HOW TO COMPLETE THIS TASK
Look through the records below, and whenever a line contains "Andrew", copy it.
BEGIN DATASET
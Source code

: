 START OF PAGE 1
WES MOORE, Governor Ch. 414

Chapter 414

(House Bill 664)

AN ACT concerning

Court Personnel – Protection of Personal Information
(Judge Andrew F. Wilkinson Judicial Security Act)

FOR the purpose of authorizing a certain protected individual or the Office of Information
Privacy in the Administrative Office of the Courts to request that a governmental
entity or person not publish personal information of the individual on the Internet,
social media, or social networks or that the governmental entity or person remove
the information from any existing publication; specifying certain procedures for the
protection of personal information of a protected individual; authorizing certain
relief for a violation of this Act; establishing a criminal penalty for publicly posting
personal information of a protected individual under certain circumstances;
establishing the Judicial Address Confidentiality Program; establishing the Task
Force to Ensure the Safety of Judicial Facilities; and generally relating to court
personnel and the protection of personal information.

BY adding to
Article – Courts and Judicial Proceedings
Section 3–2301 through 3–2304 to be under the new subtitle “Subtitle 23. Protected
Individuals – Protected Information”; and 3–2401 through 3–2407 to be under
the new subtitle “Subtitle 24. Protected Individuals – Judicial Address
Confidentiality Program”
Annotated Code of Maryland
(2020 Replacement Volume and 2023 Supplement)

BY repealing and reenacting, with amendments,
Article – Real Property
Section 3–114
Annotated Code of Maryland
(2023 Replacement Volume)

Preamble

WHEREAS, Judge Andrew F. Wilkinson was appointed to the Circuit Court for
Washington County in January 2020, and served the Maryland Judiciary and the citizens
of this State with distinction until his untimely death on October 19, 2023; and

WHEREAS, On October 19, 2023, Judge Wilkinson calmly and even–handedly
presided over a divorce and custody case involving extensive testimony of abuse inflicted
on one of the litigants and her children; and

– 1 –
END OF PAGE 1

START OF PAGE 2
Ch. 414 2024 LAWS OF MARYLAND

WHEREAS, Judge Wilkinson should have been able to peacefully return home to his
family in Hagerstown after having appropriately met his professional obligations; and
END DATASET
BEGIN DATASET
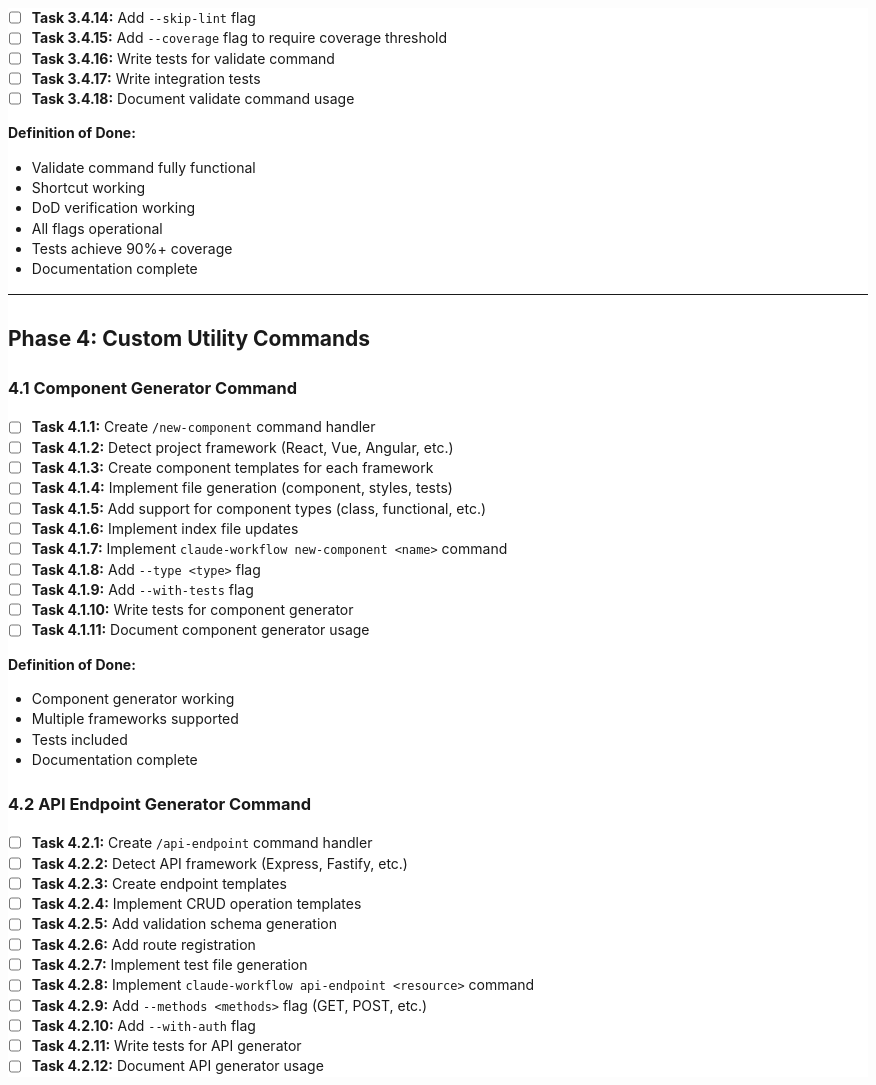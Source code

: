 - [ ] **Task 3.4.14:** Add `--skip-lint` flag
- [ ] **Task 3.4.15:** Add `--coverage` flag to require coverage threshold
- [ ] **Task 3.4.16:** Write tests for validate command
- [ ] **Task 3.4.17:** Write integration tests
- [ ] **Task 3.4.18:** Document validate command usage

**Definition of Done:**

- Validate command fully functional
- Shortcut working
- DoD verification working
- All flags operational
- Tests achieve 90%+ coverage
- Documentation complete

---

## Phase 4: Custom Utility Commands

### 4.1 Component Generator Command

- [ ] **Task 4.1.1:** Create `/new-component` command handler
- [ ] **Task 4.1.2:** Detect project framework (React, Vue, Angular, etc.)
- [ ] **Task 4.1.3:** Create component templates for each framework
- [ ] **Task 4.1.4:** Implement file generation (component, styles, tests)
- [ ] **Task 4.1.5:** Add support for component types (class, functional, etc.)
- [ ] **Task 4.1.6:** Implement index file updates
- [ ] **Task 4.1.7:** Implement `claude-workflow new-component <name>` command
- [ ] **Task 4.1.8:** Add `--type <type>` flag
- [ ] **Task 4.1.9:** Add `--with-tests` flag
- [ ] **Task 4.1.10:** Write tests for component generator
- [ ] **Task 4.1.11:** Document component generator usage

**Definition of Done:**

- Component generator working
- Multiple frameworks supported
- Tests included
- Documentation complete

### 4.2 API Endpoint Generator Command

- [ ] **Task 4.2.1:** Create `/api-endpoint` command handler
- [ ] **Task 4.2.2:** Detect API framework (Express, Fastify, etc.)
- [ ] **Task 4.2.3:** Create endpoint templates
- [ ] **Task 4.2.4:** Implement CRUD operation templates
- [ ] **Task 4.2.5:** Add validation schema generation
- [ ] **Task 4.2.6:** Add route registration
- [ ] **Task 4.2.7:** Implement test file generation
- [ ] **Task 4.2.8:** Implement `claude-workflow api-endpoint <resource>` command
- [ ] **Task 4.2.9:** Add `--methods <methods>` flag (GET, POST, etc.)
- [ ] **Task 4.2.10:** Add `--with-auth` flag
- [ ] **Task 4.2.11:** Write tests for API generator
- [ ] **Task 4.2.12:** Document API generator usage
END DATASET
ANSWER
(Judge Andrew F. Wilkinson Judicial Security Act)
WHEREAS, Judge Andrew F. Wilkinson was appointed to the Circuit Court for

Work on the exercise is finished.